Rudders are common on many kayaks. Controlled by footbraces in the cockpit, they are easily deployed from the deck by a control cable and are usually spring-loaded so that the kayak can run over flotsam or kelp and shed it easily and keep paddling. Because of the cables running to the rudder, there can be a spongy feeling to the footbraces sometimes, and if a cable breaks, you lose your ability to brace on that side. Fortunately, they are not liable to break unnoticed (watch for signs of wear), and are replaced fairly easily.
A rudder will also allow you to steer a boat with the rudder while allowing you to focus your energies on forward motion and not waste energy on course correction. This is a mixed blessing, as there are times when you can become dependent on the rudder, which is not a good idea for obvious reasons.
Rudders allow the paddler to adjust to conditions instantly—just a nudge on the pedal and the effects of currents or winds are mitigated considerably. They are likely to be overused by beginners, so we recommend that beginning kayakers who paddle boats with rudders keep them stowed for the learning period, sort of like a new driver would not want to use the cruise control in their automobile.
Skegs are less common, but are gaining in popularity due to their simplicity. First popularized by British-style kayaks, the drop skegs are less “instant” than rudders, but have some aesthetic advantages — there is nothing hanging off the back of the boat, spoiling the lines of the kayak.
Skegs are easier to service in the field, again due to their simplicity. The disadvantage comes when adjusting the skeg to compensate for wind. Most kayaks tend to weathercock (that is, turn into the wind), and by dropping the skeg into the water, the center of rotation for the boat moves aft, and if not checked, will cause the boat to leecock (that is, turn downwind). The trick is to adjust the amount of skeg in the water until the boat has a neutral helm, neither weathercocking or leecocking. This can take a little practice, but practice usually pays off.

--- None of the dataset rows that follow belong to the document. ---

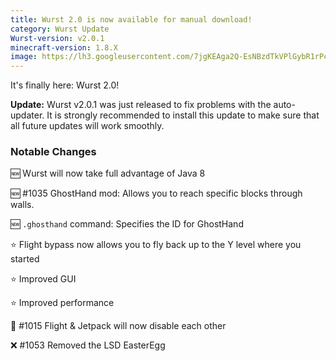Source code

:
 ```yaml
---
title: Wurst 2.0 is now available for manual download!
category: Wurst Update
Wurst-version: v2.0.1
minecraft-version: 1.8.X
image: https://lh3.googleusercontent.com/7jgKEAga2Q-EsNBzdTkVPlGybR1rPcOIpWl1Zl3KIh0H0bKnqdvj4SqJDC0YnU_QNA2aJ_3MtnYdeSfXciMMp25ZZDO65TkrmXmTiD2r2nh1pH3CIr2RJXASOV-dYD1fCB6f-XKu_KAXvj__39A2yvFr22FQPjqPvhsQzG6e4pSPgq3Gw9z-FlfKMFCqRij1S1LOBlxxuFfnWRqYmmgTY7Y4Qm1t6JpjCriwMB1znhvQcwh71X-yXtjRxCXY2d4v1EJl5XfqHonwBDMlLhl3Bsl_0jZSq47xGIUGtexHx-Z5vjgdWt4Ed8RiI1K1FdxFP4ODiVigjM0RrvI0XOtwkpvgNJBaiR2a9pb-_l2PzUHl4OH2MQ3bnLsCFCK_j-52a9B2Afb_JUrVLdfd3WVHn5jBp-KBXI37FcF2VhjVgAOTn7b1lo_9yFpSUV97eSiWEL1sTg7YYOBYj5G0CKGP4YwCwDoeatRY25vvraIrbxhniq8r_GdvilqwDkl5B7pFg_E4gQ4R-MYDl0PTO-6OFUwMJ57DXBX6SjTmHR-QGZgkmARvC-vYYshmY_iqBOhtzupGWFDp08NCiTVH5hpQUxxnOp97oO7ggQ00ht-rmHDpebXK=w1280-h720-no
---
```

It's finally here: Wurst 2.0!

**Update:** Wurst v2.0.1 was just released to fix problems with the auto-updater. It is strongly recommended to install this update to make sure that all future updates will work smoothly.

### Notable Changes

:new: Wurst will now take full advantage of Java 8

:new: #1035 GhostHand mod: Allows you to reach specific blocks through walls.

:new: `.ghosthand` command: Specifies the ID for GhostHand

:star: Flight bypass now allows you to fly back up to the Y level where you started
<!--read more-->

:star: Improved GUI

:star: Improved performance

:bug: #1015 Flight & Jetpack will now disable each other

:x: #1053 Removed the LSD EasterEgg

Then there’s Nothing. It’s not hard to sing the virtues of nothing. Nothing can’t break. Nothing can’t cost more (usually). Nothing is simpler, and in the life of a paddler, parsimony is a pretty cool thing. If the boat is properly designed, nothing can be a really attractive option.
On the other hand, even hard-core anti-rudder advocates like Brian Day admit that “sometimes you wish you had a rudder back there.” No matter how good the design, there is that thing called operator error, which means you might overload the back of your boat by 20 pounds and suddenly your perfectly-trimmed boat won’t paddle into the slightest headwind. Parsimony is sometimes a two-edge sword.
Having owned one kayak in each family, I can honestly say I have no preferences. I enjoy paddling a boat with nothing for the pure simplicity, but at the same time, when the weather got nasty I enjoyed the rudder and skeg. When a rudder cable broke at an inopportune time, I was bummed out, but also was not happy when a small pebble jammed my skeg in the skeg box and it took landing and re-launching to clean it out.
So let the religious zealots continue the battle. Why not just paddle and enjoy it?